### YOUR TASK
Repeat exactly the lines below that lie between the line with "17 (654 17d8+34)" and the line with "16 (+1) | 17 (+1) |", counting both of those lines as part of the answer.

(Plain-text document sources)
============================================================
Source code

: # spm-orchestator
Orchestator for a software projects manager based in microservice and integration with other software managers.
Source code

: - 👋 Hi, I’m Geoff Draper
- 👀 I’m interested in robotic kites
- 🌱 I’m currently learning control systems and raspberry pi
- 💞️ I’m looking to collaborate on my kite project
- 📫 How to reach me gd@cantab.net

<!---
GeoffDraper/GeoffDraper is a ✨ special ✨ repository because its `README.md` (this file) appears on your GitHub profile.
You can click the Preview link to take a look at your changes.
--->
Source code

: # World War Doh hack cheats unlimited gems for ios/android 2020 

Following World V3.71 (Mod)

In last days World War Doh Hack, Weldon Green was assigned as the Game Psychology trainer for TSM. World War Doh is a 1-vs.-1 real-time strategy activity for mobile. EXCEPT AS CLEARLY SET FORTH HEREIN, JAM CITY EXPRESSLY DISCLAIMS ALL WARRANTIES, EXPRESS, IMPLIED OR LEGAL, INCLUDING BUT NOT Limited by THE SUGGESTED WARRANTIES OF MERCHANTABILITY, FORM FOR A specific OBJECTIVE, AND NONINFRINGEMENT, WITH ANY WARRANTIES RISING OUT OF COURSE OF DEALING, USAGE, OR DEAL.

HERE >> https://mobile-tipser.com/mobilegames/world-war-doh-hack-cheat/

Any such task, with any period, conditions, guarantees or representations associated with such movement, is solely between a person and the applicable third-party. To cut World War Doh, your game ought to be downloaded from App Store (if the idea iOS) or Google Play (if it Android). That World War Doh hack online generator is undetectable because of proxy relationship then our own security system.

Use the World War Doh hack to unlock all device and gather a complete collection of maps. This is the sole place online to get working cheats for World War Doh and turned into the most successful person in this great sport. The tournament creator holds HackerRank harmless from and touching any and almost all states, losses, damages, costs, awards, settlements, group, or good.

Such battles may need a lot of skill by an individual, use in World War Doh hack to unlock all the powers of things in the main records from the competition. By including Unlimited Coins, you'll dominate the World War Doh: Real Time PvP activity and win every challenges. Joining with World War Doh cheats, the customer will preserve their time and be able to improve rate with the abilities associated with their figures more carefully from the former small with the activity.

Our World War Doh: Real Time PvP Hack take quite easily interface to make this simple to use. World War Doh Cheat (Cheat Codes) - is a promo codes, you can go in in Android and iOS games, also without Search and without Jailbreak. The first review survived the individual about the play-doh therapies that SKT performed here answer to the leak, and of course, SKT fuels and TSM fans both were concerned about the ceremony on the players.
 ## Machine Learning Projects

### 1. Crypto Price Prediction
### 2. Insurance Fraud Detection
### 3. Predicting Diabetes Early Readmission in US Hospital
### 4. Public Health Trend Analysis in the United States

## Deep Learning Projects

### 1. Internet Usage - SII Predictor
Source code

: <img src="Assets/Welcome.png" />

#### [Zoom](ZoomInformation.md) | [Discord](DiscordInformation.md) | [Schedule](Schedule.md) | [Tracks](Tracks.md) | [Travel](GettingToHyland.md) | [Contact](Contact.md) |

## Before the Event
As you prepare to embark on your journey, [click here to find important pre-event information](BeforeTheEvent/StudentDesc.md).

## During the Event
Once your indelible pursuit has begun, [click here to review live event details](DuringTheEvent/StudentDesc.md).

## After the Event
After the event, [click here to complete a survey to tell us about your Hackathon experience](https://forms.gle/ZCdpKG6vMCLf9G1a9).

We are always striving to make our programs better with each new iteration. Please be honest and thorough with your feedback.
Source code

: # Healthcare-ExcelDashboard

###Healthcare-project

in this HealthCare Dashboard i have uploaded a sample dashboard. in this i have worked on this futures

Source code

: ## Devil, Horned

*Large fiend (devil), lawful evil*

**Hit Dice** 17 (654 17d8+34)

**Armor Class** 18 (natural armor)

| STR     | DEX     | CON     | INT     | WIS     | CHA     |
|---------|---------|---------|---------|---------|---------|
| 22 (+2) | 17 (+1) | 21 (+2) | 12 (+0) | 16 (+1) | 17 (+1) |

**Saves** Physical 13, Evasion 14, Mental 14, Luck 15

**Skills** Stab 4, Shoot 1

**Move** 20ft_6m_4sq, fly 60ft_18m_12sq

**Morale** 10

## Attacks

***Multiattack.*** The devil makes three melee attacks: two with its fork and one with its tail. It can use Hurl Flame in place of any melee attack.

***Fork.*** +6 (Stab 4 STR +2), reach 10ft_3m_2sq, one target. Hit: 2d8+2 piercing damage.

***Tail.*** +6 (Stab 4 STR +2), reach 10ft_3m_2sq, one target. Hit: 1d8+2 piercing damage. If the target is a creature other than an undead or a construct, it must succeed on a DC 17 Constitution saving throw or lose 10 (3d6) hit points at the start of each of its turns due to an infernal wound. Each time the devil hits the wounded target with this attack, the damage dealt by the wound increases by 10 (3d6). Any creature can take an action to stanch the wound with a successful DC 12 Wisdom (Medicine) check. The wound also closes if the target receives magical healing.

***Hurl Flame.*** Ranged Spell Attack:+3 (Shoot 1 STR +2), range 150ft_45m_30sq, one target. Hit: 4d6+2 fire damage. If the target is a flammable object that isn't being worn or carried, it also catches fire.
============================================================
### SOLUTION TO THE PROBLEM
**Hit Dice** 17 (654 17d8+34)

**Armor Class** 18 (natural armor)

| STR     | DEX     | CON     | INT     | WIS     | CHA     |
|---------|---------|---------|---------|---------|---------|
| 22 (+2) | 17 (+1) | 21 (+2) | 12 (+0) | 16 (+1) | 17 (+1) |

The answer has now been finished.